■ Problem requirements
Lines before the one containing "P3$-$P2 & all" are left out; that line and all after it, through the end of the records, must be transcribed exactly.

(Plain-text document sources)
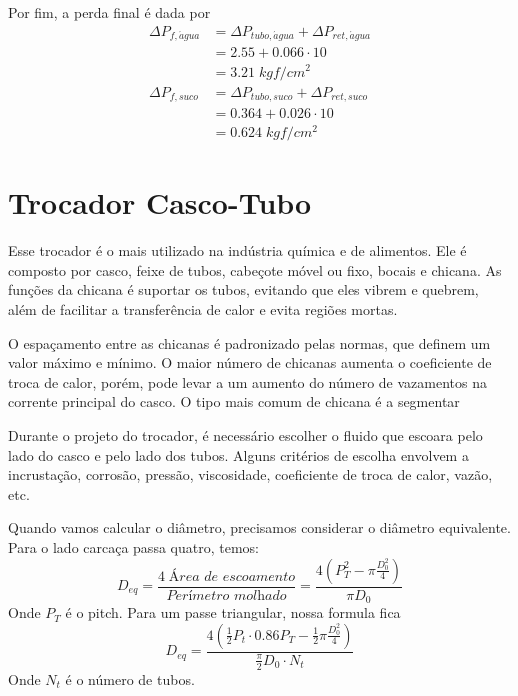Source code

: Por fim, a perda final é dada por
\begin{align}
    \Delta P_{f, \acute{a}gua} &= \Delta P_{tubo, \acute{a}gua} + \Delta P_{ret,\acute{a}gua}\\
    &= 2.55 + 0.066 \cdot 10\\
    &= 3.21 \; kgf/cm^{2}\\
    \Delta P_{f, suco} &= \Delta P_{tubo, suco} + \Delta P_{ret,suco}\\
    &= 0.364 + 0.026 \cdot 10\\
    &= 0.624 \; kgf/cm^{2}
\end{align}
\section{Trocador Casco-Tubo}
Esse trocador é o mais utilizado na indústria química e de alimentos. Ele é composto por casco,
feixe de tubos, cabeçote móvel ou fixo, bocais e chicana. As funções da chicana é suportar os tubos,
evitando que eles vibrem e quebrem, além de facilitar a transferência de calor e evita regiões
mortas. \par

O espaçamento entre as chicanas é padronizado pelas normas, que definem um valor máximo e mínimo. O
maior número de chicanas aumenta o coeficiente de troca de calor, porém, pode levar a um aumento do
número de vazamentos na corrente principal do casco. O tipo mais comum de chicana é a segmentar \par

Durante o projeto do trocador, é necessário escolher o fluido que escoara pelo lado do casco e pelo
lado dos tubos. Alguns critérios de escolha envolvem a incrustação, corrosão, pressão, viscosidade,
coeficiente de troca de calor, vazão, etc. \par

Quando vamos calcular o diâmetro, precisamos considerar o diâmetro equivalente. Para o lado carcaça
passa quatro, temos: 
\begin{equation}\label{eq:diamentro_equivalente_carcaça_4}
    D_{eq} = \frac{4 \; \textit{Área de escoamento}}{\textit{Perímetro molhado}} = \frac{4 \left( P_{T}^{2} - \pi \frac{D_0 ^{2} }{4} \right)}{\pi D_0 } 
\end{equation}
Onde \(P_{T}\) é o pitch. Para um passe triangular, nossa formula fica
\begin{equation}\label{eq:diamentro_equivalente_carcaça_3}
    D_{eq} = \frac{4 \left( \frac{1}{2} P_{t} \cdot 0.86P_{T} - \frac{1}{2} \pi \frac{D_0 ^{2} }{4} \right)}{\frac{\pi}{2}D_0 \cdot N_{t} }
\end{equation}
Onde \(N_{t}\) é o número de tubos. \par

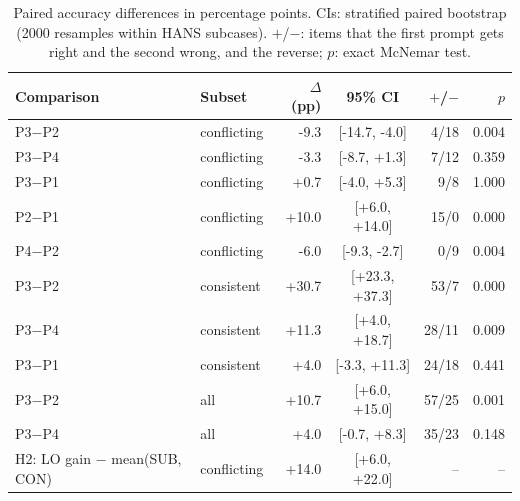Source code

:\begin{table}[t]
\centering
\small
\begin{tabular}{llrcrr}
\toprule
Comparison & Subset & $\Delta$ (pp) & 95\% CI & $+$/$-$ & $p$ \\
\midrule
P3$-$P2 & conflicting & -9.3 & [-14.7, -4.0] & 4/18 & 0.004 \\
P3$-$P4 & conflicting & -3.3 & [-8.7, +1.3] & 7/12 & 0.359 \\
P3$-$P1 & conflicting & +0.7 & [-4.0, +5.3] & 9/8 & 1.000 \\
P2$-$P1 & conflicting & +10.0 & [+6.0, +14.0] & 15/0 & 0.000 \\
P4$-$P2 & conflicting & -6.0 & [-9.3, -2.7] & 0/9 & 0.004 \\
P3$-$P2 & consistent & +30.7 & [+23.3, +37.3] & 53/7 & 0.000 \\
P3$-$P4 & consistent & +11.3 & [+4.0, +18.7] & 28/11 & 0.009 \\
P3$-$P1 & consistent & +4.0 & [-3.3, +11.3] & 24/18 & 0.441 \\
P3$-$P2 & all & +10.7 & [+6.0, +15.0] & 57/25 & 0.001 \\
P3$-$P4 & all & +4.0 & [-0.7, +8.3] & 35/23 & 0.148 \\
\midrule
H2: LO gain $-$ mean(SUB, CON) & conflicting & +14.0 & [+6.0, +22.0] & -- & -- \\
\bottomrule
\end{tabular}
\caption{Paired accuracy differences in percentage points. CIs: stratified paired bootstrap (2000 resamples within HANS subcases). $+$/$-$: items that the first prompt gets right and the second wrong, and the reverse; $p$: exact McNemar test.}
\label{tab:tests}
\end{table}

■ Task response
P3$-$P2 & all & +10.7 & [+6.0, +15.0] & 57/25 & 0.001 \\
P3$-$P4 & all & +4.0 & [-0.7, +8.3] & 35/23 & 0.148 \\
\midrule
H2: LO gain $-$ mean(SUB, CON) & conflicting & +14.0 & [+6.0, +22.0] & -- & -- \\
\bottomrule
\end{tabular}
\caption{Paired accuracy differences in percentage points. CIs: stratified paired bootstrap (2000 resamples within HANS subcases). $+$/$-$: items that the first prompt gets right and the second wrong, and the reverse; $p$: exact McNemar test.}
\label{tab:tests}
\end{table}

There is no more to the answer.